Robotic space plane returns to orbit after hazy Florida launch

The military’s robotic mini shuttle is back in space after launching through the clouds at Cape Canaveral this morning.

Delayed a day by the season’s first tropical storm, the X-37B space plane caught its ride to orbit atop a United Launch Alliance Atlas V rocket just after 10 a.m. The rocket’s bright yellow flame cut through the grey haze before disappearing quickly behind the still-low clouds, leaving only a crackling rumble behind.

The OTV-6 mission is the sixth flight for the highly secretive X-37B program. The Air Force has two of the uncrewed mini shuttles; both have flown long-duration missions of increasing lengths – the last was over two years long – before gliding back to Earth.

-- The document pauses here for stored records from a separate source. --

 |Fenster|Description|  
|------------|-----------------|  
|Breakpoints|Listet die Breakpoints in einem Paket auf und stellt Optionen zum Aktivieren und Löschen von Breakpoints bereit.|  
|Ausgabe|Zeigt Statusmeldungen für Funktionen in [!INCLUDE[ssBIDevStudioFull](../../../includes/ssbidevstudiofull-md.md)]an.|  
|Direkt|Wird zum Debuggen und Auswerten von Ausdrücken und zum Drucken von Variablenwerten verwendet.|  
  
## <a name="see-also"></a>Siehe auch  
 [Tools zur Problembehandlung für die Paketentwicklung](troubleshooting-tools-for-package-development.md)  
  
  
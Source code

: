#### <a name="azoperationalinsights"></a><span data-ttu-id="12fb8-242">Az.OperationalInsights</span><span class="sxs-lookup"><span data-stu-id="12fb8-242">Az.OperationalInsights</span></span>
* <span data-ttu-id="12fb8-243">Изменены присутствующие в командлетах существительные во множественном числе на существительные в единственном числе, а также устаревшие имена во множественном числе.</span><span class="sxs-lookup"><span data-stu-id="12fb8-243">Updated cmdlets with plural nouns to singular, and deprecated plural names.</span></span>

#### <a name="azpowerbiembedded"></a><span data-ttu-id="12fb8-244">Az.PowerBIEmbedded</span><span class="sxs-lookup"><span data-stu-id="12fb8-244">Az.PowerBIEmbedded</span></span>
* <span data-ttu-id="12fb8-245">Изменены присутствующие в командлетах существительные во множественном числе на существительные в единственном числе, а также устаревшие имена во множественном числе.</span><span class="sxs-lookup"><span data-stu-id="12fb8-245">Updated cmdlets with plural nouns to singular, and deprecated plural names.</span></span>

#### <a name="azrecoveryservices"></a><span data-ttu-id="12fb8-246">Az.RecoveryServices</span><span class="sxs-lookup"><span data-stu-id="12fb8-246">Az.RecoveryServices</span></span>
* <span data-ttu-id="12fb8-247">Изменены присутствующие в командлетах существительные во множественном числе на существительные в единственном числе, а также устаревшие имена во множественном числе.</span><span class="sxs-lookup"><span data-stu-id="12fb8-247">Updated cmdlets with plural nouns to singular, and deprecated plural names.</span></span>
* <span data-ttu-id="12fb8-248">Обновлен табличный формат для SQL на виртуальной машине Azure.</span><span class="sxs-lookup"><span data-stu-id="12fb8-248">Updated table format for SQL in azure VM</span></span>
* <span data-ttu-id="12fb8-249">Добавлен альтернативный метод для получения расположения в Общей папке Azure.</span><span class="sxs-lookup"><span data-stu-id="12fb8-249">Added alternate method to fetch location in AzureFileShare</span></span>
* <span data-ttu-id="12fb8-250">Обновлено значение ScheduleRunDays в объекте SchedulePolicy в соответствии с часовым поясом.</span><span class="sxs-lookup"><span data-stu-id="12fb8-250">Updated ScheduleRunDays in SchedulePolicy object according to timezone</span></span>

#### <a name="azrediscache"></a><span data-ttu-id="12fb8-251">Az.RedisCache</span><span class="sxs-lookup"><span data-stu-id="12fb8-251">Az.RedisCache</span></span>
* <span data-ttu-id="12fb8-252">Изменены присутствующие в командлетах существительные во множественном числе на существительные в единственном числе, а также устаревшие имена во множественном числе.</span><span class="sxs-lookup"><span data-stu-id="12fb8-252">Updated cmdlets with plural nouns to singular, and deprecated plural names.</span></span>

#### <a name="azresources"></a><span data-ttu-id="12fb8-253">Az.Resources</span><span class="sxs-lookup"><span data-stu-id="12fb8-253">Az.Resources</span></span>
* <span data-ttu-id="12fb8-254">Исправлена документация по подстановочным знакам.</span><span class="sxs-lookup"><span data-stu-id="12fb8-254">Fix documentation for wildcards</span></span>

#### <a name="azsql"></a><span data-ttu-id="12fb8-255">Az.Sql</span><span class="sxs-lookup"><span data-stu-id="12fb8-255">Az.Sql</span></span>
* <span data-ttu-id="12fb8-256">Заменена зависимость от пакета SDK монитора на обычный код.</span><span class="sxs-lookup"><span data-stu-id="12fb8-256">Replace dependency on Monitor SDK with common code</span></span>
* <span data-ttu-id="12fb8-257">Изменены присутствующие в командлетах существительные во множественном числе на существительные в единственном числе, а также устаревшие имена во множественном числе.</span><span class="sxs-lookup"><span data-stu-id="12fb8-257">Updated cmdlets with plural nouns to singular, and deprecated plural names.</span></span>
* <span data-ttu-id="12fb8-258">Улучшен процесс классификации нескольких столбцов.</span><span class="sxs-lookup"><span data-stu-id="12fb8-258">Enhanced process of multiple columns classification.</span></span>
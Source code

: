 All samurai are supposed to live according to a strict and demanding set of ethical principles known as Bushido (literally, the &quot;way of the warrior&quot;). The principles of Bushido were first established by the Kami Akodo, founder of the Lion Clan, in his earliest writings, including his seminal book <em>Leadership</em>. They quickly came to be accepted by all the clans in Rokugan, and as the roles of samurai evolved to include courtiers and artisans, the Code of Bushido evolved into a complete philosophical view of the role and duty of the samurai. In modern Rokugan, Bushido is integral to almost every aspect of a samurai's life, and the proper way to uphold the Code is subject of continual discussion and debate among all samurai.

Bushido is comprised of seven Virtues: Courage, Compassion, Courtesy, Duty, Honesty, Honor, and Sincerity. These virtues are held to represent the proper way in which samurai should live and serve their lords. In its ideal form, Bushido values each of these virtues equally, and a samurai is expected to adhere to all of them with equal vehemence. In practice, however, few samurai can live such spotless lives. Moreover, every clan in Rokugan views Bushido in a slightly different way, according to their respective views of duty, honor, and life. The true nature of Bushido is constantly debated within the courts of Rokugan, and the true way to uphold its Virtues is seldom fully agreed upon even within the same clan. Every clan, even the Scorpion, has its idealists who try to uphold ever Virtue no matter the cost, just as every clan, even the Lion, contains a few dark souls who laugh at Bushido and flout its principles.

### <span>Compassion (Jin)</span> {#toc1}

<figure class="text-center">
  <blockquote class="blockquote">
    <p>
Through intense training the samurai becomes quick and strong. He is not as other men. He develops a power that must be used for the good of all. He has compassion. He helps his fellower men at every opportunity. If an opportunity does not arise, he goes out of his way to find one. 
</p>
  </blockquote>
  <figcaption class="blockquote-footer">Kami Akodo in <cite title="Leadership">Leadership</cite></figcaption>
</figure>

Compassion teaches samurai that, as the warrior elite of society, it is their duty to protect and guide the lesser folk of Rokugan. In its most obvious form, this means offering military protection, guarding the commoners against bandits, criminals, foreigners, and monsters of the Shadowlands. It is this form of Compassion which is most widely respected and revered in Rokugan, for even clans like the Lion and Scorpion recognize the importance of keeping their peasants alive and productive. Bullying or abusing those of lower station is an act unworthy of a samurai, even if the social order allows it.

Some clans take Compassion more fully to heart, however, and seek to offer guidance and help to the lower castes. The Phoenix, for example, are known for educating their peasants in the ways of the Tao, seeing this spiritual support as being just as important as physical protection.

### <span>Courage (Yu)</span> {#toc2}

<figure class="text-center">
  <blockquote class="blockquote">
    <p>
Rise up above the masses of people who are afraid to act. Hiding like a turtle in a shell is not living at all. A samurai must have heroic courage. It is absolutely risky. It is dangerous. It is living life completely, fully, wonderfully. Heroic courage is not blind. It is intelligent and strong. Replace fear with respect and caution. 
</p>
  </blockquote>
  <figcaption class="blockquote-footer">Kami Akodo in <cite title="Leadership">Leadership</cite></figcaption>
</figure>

The X-37B, seen as it is encapsulated in its launch fairing. (DoD photo)

But not much is known about what the craft do in space during that time. The 30-foot-long X-37B has a small cargo bay that the military says can carry experiments and expose them to the vacuum of space. This mission includes several such experiments, including two for NASA and one sponsored by the Naval Research Laboratory that will study the possibility of transforming solar power into radio frequency microwave energy, which could be transmitted to the ground.


Also hitching a ride is FalconSat 8, a small satellite loaded with experiments built by the U.S. Air Force Academy.

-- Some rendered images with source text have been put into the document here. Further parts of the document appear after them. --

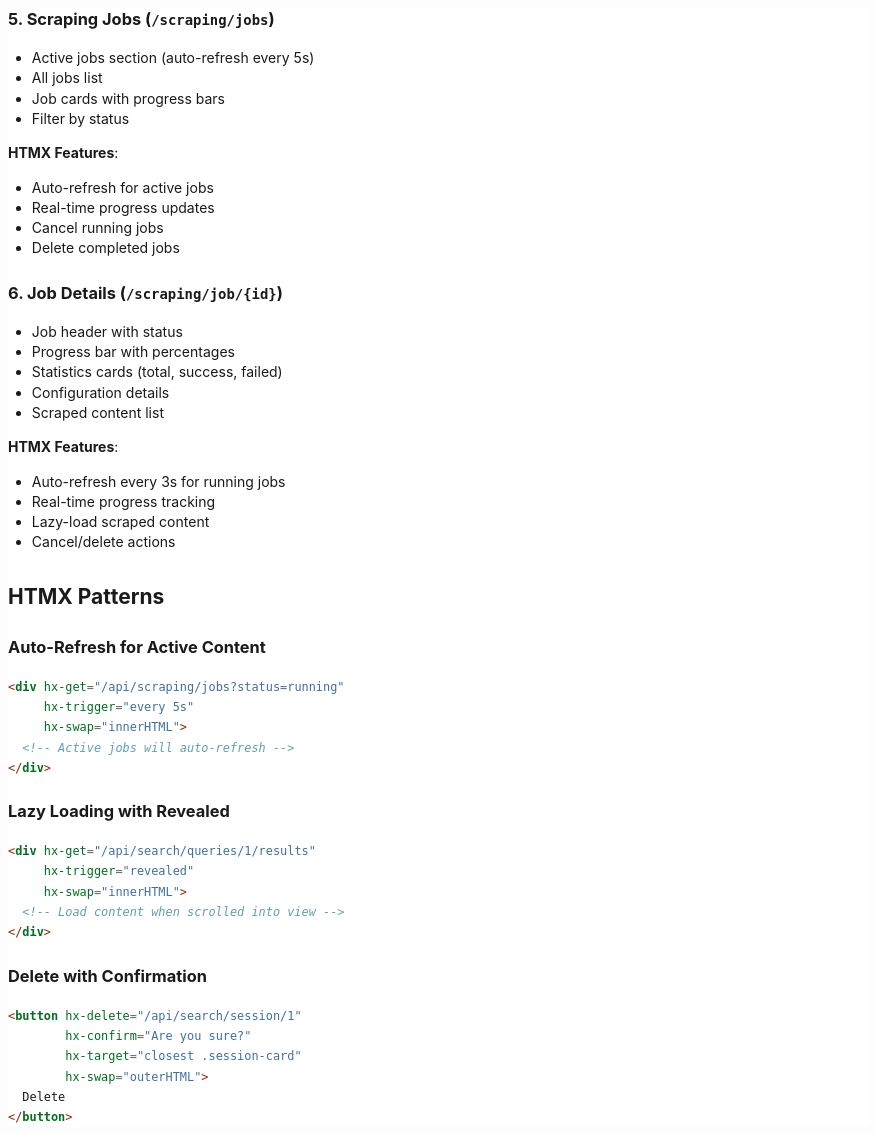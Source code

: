### 5. Scraping Jobs (`/scraping/jobs`)

- Active jobs section (auto-refresh every 5s)
- All jobs list
- Job cards with progress bars
- Filter by status

**HTMX Features**:
- Auto-refresh for active jobs
- Real-time progress updates
- Cancel running jobs
- Delete completed jobs

### 6. Job Details (`/scraping/job/{id}`)

- Job header with status
- Progress bar with percentages
- Statistics cards (total, success, failed)
- Configuration details
- Scraped content list

**HTMX Features**:
- Auto-refresh every 3s for running jobs
- Real-time progress tracking
- Lazy-load scraped content
- Cancel/delete actions

## HTMX Patterns

### Auto-Refresh for Active Content

```html
<div hx-get="/api/scraping/jobs?status=running"
     hx-trigger="every 5s"
     hx-swap="innerHTML">
  <!-- Active jobs will auto-refresh -->
</div>
```

### Lazy Loading with Revealed

```html
<div hx-get="/api/search/queries/1/results"
     hx-trigger="revealed"
     hx-swap="innerHTML">
  <!-- Load content when scrolled into view -->
</div>
```

### Delete with Confirmation

```html
<button hx-delete="/api/search/session/1"
        hx-confirm="Are you sure?"
        hx-target="closest .session-card"
        hx-swap="outerHTML">
  Delete
</button>
```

The mission was deemed important enough to national security that it could still launch amid the country’s COVID-19 restrictions. ULA dedicated the launch to health care workers, first responders, the military, and others who have been on the front lines of the battle to contain the virus.


Saturday’s launch attempt was delayed by bands of rain and wind that lashed Cape Canaveral as Tropical Storm Arthur formed off Florida’s east coast, two weeks before the official start of the Atlantic hurricane season.


The delay pushed a planned launch of SpaceX’s Starlink satellites from early Sunday morning to early Monday morning, which still would have marked the shortest turnaround time between Cape launches since the 1960s. But given the Arthur’s presence in the Atlantic, SpaceX opted to stand down an extra day to allow seas to calm for its booster and fairing recovery fleet.


There’s no word how long the X-37B will stay in orbit. Historically, the military has only announced the end of each mission as the craft were in the process of landing.


The Atlas V rocket disappears into low clouds after launch.